You might think that, seeing as how Alfred has to go above and beyond the call of duty of a regular butler, Batman might cut him some slack here and there. “Hey Alfred,” Batman might say, and Alfred would respond, “Yes, Master Bruce?” “You know what Alfred? Forget about wearing that tux all the time. You work really, really hard. Just wear whatever you feel like wearing, whatever’s comfortable.” And Alfred would be caught off guard, surprised. “Th-thank you Master Bruce. As you wish Master Bruce.” “And another thing,” Batman would continue, “Enough with the whole ‘Master Bruce’ business. How long have we known each other? You practically raised me. You’ve been the closest thing I’ve ever had to a real dad. Just call me Bruce. Or Batman. But not when company’s around. Then just stick to Bruce.” And Alfred would be practically choking up at this point, totally unable to hold back the tears of pure joy welling up in his eyes. This would all be covered in issues four through six.
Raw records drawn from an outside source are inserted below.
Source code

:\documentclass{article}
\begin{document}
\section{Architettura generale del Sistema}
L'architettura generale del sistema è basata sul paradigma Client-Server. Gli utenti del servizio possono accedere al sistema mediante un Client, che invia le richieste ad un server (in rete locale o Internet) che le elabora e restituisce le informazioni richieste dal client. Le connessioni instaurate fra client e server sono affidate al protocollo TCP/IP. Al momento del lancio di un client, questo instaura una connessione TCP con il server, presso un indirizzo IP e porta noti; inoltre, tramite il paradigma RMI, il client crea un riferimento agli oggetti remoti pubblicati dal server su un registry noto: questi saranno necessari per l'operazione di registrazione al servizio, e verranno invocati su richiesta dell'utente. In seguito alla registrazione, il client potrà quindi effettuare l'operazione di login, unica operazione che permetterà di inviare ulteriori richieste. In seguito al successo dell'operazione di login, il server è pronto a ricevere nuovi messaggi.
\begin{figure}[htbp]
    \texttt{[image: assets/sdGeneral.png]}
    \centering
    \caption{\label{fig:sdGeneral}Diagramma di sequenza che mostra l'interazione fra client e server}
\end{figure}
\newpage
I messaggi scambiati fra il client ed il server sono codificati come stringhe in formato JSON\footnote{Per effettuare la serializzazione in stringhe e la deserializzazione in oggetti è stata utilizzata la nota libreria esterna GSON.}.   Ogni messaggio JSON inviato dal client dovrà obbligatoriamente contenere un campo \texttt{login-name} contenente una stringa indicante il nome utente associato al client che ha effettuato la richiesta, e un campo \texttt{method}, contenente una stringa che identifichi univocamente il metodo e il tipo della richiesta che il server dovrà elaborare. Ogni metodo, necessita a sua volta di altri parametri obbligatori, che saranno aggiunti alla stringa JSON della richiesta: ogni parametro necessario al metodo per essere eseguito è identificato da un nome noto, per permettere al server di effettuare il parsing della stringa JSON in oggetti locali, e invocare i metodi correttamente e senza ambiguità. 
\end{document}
“Thank you sir! I mean … Bruce. You don’t know how long I’ve waited to have a genuine moment like this with you.” Alfred would start pouring his soul out to Batman. But just then a portal through space-time would rip open right besides Alfred and Batman. And it would be a cyborg robot Alfred from a parallel universe. He would come in, guns a-blazing, making this big dramatic speech about how on his world, Batman was a total dick, never giving Alfred any respect, and so this Alfred became a complete villain. On his world, he killed his Batman for treating him no better than a doormat. But it wasn’t enough. Now he travels across the multiverse killing every Batman he can find. And it’s up to our Alfred to figure out a way to stop him.

That would be issues seven through twelve. I know, I told you that the whole series wouldn’t be about anything heroic, just Alfred and his household duties. But by issue three, I’m sure the fans would have said to themselves, what the hell? Seriously? A comic book about just a butler? That’s so, so lame. I’m never even going to think about buying this piece of trash ever again.

And the publishers will get the message. Sales will be at an all time low. By the time issue five hits the stands, they’ll have ordered me to switch up the stories, make them more about superheroes and supervillains. But I’ll protest. “Don’t you remember our plan? Only butler stories!” And the publisher will say, “If you can’t write these stories, we’ll find someone who can!” And I won’t have a choice.

But by the time I reboot the series, it will be too late. The fans will never give it a second chance. They’ll print up to issue twelve and call it a wrap. After a year or so, they’ll package all twelve issues together in a hardcover and call it a graphic novel. Maybe somebody in the TV biz will buy the rights, and they’ll come up with a TV show, also called Alfred. And the theme song will be almost identical to the 1960s Batman TV show:

Na na na na na na na na na na na na na na na na Alfred! Alfred! Alfred! Alfred! Alfred! Alfred! Alfred! Na na na na na na na na na na na na na Alfred!

This post is super good

For most of my life now, I’ve been preoccupied with a certain question: if I could have one super power, what would it be? This question is inherently difficult because there is always the argument over what constitutes just one super power. You might think it would be enough to say, “I’d choose the powers of Superman,” but what is Superman if not just a collection of various super powers? There’s the flying, the super strength, the ice breath. It’s a total copout. And that’s why Superman is just this huge loser. And that’s why all of the Superman movies are terrible. What about Spider-Man? He’s definitely got a lot going on, Spidey-Sense, wall-crawling, he’s kind of strong. But in this case I don’t think it would be fair to be limited to choosing just one of his kind of mediocre powers.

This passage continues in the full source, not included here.